Once back in Mumbai, tasks were identified and teams formed. Veteran climber, Franco Linhares, led the team overall; Bong became Event Organizer and Vaibhav Mehta, Sports Manager. Behind the scenes, an important role in terms of managing the World Cup campaign was essayed by Kiran Khalap, a senior professional in advertising and marketing who is also a climber. By club standards, the project was capital intensive. The local Navi Mumbai administration responded well to the project’s needs. CIDCO, the agency which planned and built Navi Mumbai provided the city’s Exhibition Centre near the Vashi railway station, as venue for the World Cup. The big challenge for the organizers was funds and sponsors. Worldwide, in 2015, an estimated 35 million people were into sport climbing. Of that, 50 per cent are under 25 years of age, according to the IFSC website. In India too, climbing has a young following. In principle, this matrix should attract sponsors. Over the last couple of years, amid bleak economic conditions worldwide, the Indian economy had remained one of the bright spots. However that did not mean companies were in a mood to splurge. Two challenges dominated. First, climbing is still a small, growing sport in India. It is far from being a popular sport that immediately grabs sponsors’ attention. Second, given climbing’s profile in India, the easiest candidates to be sponsors may have been medium sized businesses. During dicey economic times, this segment prefers to keep investments relevant to core business. All the same, the organizers did find potential sponsors; they also did a round of crowd funding. Preparations for the World Cup progressed. Cost cutting options were thought of. Building the wall for the qualifying round, locally, was one. The IFSC supported the move. In April third week, when Fabrizio Minnino, Jury President, IFSC, visited Navi Mumbai to meet the organizers and check out the venue, he paid a visit to the warehouse to see the wall’s fabrication as well.

Photo: courtesy IFSC

Photo: courtesy IFSC

The World Cup in climbing is quite similar to Formula One in that there are several World Cup events in a year at different venues worldwide with climbers picking up points as the season progresses and an overall winner declared at the end of it all. The 2016 World Cup season in bouldering kicked off on April 15 in Meiringen, Switzerland. As of April 21, thirty six competition climbers – some of them, the world’s best – had registered to participate in the Navi Mumbai edition of the World Cup. Present in the list were the 2015 men’s champion in bouldering, Jongwon Chon of Korea, the leader (just after Meiringen) in the men’s segment from the 2016 season of the World Cup, Alexey Rubtsov of Russia and the leader (again, just after Meiringen) from the women’s section, Shauna Coxsey of Great Britain. Countries represented included Austria, UK, Iran, Russia, USA, Korea, Slovakia and Taiwan. Also enrolled were the likes of Sean McColl (Canada), Rustam Gelmanov and Dmitrii Sharafutdinov ( both Russia). After Meiringen, the 2016 World Cup season in bouldering travels to Kazo in Japan and Chongquin in China. Then in mid-May, it reaches Navi Mumbai.

Photo: courtesy IFSC

Photo: courtesy IFSC

Brig. M.P. Yadav, Chairman, Sport Climbing, West Zone has been coordinating efforts on behalf of the IMF. As host country, India is automatically offered reserved participation slots for its athletes. It is understood that an Indian contingent comprising 16 promising Indian climbers have been shortlisted for a training camp ahead of the May World Cup. Those selected include some of the best young Indian climbers like Aziz Shaikh, Vicky Bhalerao, Tuhin Satarkar, Irfan Shaikh, Sandeep Maity, Kumar Gaurav, Somnath Shinde, Mayuri Deshmukh, Nehaa Prakash, Smriti Singh, Dhanushri and Sidhi Manirekar.

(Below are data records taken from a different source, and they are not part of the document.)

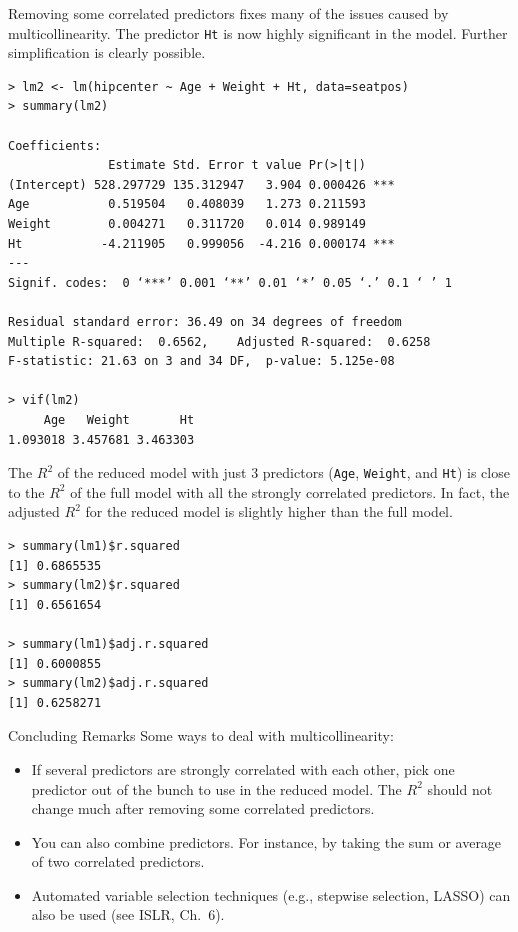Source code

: \documentclass[10pt]{beamer}\usepackage[]{graphicx}\usepackage[]{color}
\begin{document}
\begin{frame}[fragile]
Removing some correlated predictors fixes many of the issues caused by multicollinearity.  The predictor \texttt{Ht} is now highly significant in the model.  Further simplification is clearly possible.\\
\scriptsize
\begin{verbatim}
> lm2 <- lm(hipcenter ~ Age + Weight + Ht, data=seatpos)
> summary(lm2)

Coefficients:
              Estimate Std. Error t value Pr(>|t|)    
(Intercept) 528.297729 135.312947   3.904 0.000426 ***
Age           0.519504   0.408039   1.273 0.211593    
Weight        0.004271   0.311720   0.014 0.989149    
Ht           -4.211905   0.999056  -4.216 0.000174 ***
---
Signif. codes:  0 ‘***’ 0.001 ‘**’ 0.01 ‘*’ 0.05 ‘.’ 0.1 ‘ ’ 1

Residual standard error: 36.49 on 34 degrees of freedom
Multiple R-squared:  0.6562,	Adjusted R-squared:  0.6258 
F-statistic: 21.63 on 3 and 34 DF,  p-value: 5.125e-08

> vif(lm2)
     Age   Weight       Ht 
1.093018 3.457681 3.463303 
\end{verbatim}
\end{frame}

\begin{frame}[fragile]
The $R^2$ of the reduced model with just 3 predictors (\texttt{Age}, \texttt{Weight}, and \texttt{Ht}) is close to the $R^2$ of the full model with all the strongly correlated predictors.  In fact, the adjusted $R^2$ for the reduced model is slightly higher than the full model.      
\begin{verbatim}
> summary(lm1)$r.squared
[1] 0.6865535
> summary(lm2)$r.squared
[1] 0.6561654

> summary(lm1)$adj.r.squared
[1] 0.6000855
> summary(lm2)$adj.r.squared
[1] 0.6258271
\end{verbatim}
\end{frame}

\begin{frame}{Concluding Remarks}
Some ways to deal with multicollinearity:
\vspace{5pt}
\begin{itemize}
\item If several predictors are strongly correlated with each other, pick one predictor out of the bunch to use in the reduced model.  The $R^2$ should not change much after removing some correlated predictors.
\vspace{5pt}
\item You can also combine predictors.  For instance, by taking the sum or average of two correlated predictors.
\vspace{5pt}
\item Automated variable selection techniques (e.g., stepwise selection, LASSO) can also be used (see ISLR, Ch.~6).
\end{itemize}
\end{frame}
\end{document}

In Navi Mumbai, the countdown has begun for a rendezvous with climbing’s best in May 2016, the scheduled time for India’s first IFSC World Cup.

Shauna Coxsey (Photo: courtesy IFSC)

Shauna Coxsey (Photo: courtesy IFSC)

Update: Shauna Coxsey consolidated her lead in the women’s segment while the see-saw battle for leadership among men continued, in the run up to the Navi Mumbai World Cup in bouldering. By late evening May 1, results in bouldering from the World Cup competition at Chongqing, China, became available. The men’s section was won by Tomoa Narasaki of Japan. Jan Hojer of Germany placed second while Jongwon Chon of Korea came third. The women’s section was topped by Shauna Coxsey of Great Britain followed by Akiyo Noguchi of Japan and Miho Nonaka of Japan. For Shauna Coxsey, this was her fourth consecutive triumph at a World Cup bouldering competition; the previous woman to do so was Akiyo Noguchi in 2014. Of six places on the podium across both men’s and women’s sections at Chongqing, the Japanese secured four. Of the six climbers named above, all have already registered to participate in the upcoming World Cup in Navi Mumbai. In terms of national team ranking, Japan topped at Chongqing followed by France and Great Britain.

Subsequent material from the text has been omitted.